Ask Slashdot: How To Convince a Team To Write Good Code?
An anonymous reader writes "I am part of engineering team that maintains a very important component in our company. Our code quality and general engineering quality focus has been very weak: we have frequent buggy releases, our latencies are shooting up, our test coverage is nearly non-existent, and it is impossible for a newcomer in our team to get up to speed and be productive in less than a month due to unnecessary complexity. A group of 2-3 of us want to change that, and we know what needs to change technically — the better code review and release processes, better build tools, etc. But despite that, the quality of our code and design continues to suffer, and poor code continues to get released in the name of keeping the scheduled release date (product guys don't like to wait). We feel that if the right thing is done every time, we would can eliminate our issues and still release at the same pace. How do we effect the social change necessary to convince them of what is better and encourage them to take the effort to do it?"
Do you work for Blizzard?
1. Higher Pay
2. Good Management
3. Beatings
Pick any two.
What you have just described is what happens when Management does not see value in what you do.
To them, you are just an interchangeable cog. Like, the brand of air conditioner in the office. Or the janitor. It has no bearing on their success and they don't really care what you think about anything.
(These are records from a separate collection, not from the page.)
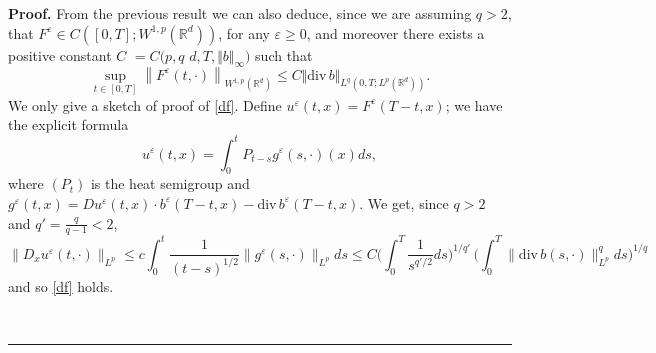 \documentclass[a4paper,11pt]{article}
\newenvironment{proof}[1][Proof]{\textbf{#1.} }{\ \rule{0.5em}{0.5em}}
\newcommand{\eps}{\varepsilon}
\begin{document}
\begin{proof}
From the previous result we can also deduce, since
we are assuming $q>2$, that  $F^{\eps} \in C( [ 0,T] ;W^{1,p}(
\mathbb{R}^{d}) )$, for any $\eps \ge 0$, and moreover there
exists a positive constant $C$ $=C(p,q$ $
 d,T, \Vert b \Vert _{\infty
})$ such that
\begin{equation} \label{df}
\sup_{t\in\left[ 0,T\right] }\left\|   F^{\eps}(  t,\cdot)
\right\| _{W^{1,p}\left( \mathbb{R}^{d}\right)  } \leq C \Vert
 \mathrm{div \,}b \Vert _{L^{q}(0,T;L^{p}(\mathbb{
R}^{d}))}.
\end{equation}
We only give a  sketch of proof of \eqref{df}.
 Define $u^{\eps} (t,x) = F^{\eps} (T-t, x)$; we
have the explicit formula
$$
 u^{\eps}(t,x) = \int_0^t P_{t-s}g^{\eps}(s, \cdot)(x) ds,
$$
where $(P_t) $ is the heat semigroup and $g^{\eps}(t,x)
 = D u^{\eps} (t,x) \cdot b^{\eps} (T-t,x)
 - {\mathrm{div}\, }b^{\eps} (T-t,x)$. We get, since $q>2$
  and $q' =\frac{q}{q-1}<2$,
$$
\| D_x u^{\eps}(t, \cdot)\|_{L^p} \le  c\int_0^t
 \frac{1}{(t-s)^{1/2}} \| g^{\eps}(s, \cdot)\|_{L^p} ds
\le C
 \Big( \int_0^T
 \frac{1}{s^{q'/2}}  ds
  \Big)^{1/q'} \, \Big( \int_0^T
   \| \mathrm{div}\,  b (s, \cdot)\|_{L^p}^{q} ds \Big)^{1/q}
$$
  and so \eqref{df} holds.

  \medskip


\end{proof}
\end{document}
The way they see it, if you don't do your job, they'll just replace you with something else.
Your best bet is to leave. And do as little work as possible in the meantime.
It is very clear that your company is a typical feature and marketing driven morass. What happens is you flog yourselfs until something goes horribly wrong, a bunch of people are fired. Then there is a new director of technology, who gets a ground up rewrite approved to enter some new space, and the cycle of accretion and feature creep starts all over again. So advice? Polish your resume or make good friends with who ever will run the purge when it happens.
Fugue for Aaron Swartz
Of how much time and productivity is being wasted on inadequate practices and how much you'll improve your product, discover bugs faster and generally innovate with your improvements. Worst case, you'll need to do a shame trip on a few egregious offenders (pick their work and try to exclude names) and show how you'd do things differently.
The benefit from your improvements must be obvious, immediate and beyond reproach.
Fair warning: You cannot change the mind of management if they're more worried about maintaining the status quo. A very likely issue, if it's been this long with no improvements. All of the above will only work if your 2-3 people have any position of authority within the company. In my experience, the old-dogs don't want to or can't change, in which case you'll be on your own.
Of course, you will also earn the ire of those around you if it's that type of atmosphere. People fear change when they're not the ones doing the changing.
If computers were people, I'd be a misanthrope.
People do amazing things when they feel like the thing they're creating is an extension of themselves. Far more than any engineering process or philosophy I've seen, the best work I've seen in my career is from people who identify strongly with their work.
"Why can't everyone just be straight with me?"
"Because we live in a bendy world, dear."
(1) Code reviews. At first, just get 'em to grab a passer by to look at their code prior to check-in. If the PB cannot understand what they've done, they haven't finished the job. Later on you can upgrade to more stringent reviews, but the first thing is to get *some* reviews happening *at all*.
(2) Comments and (some) documentation. You need to lead by example. This stuff isn't optional.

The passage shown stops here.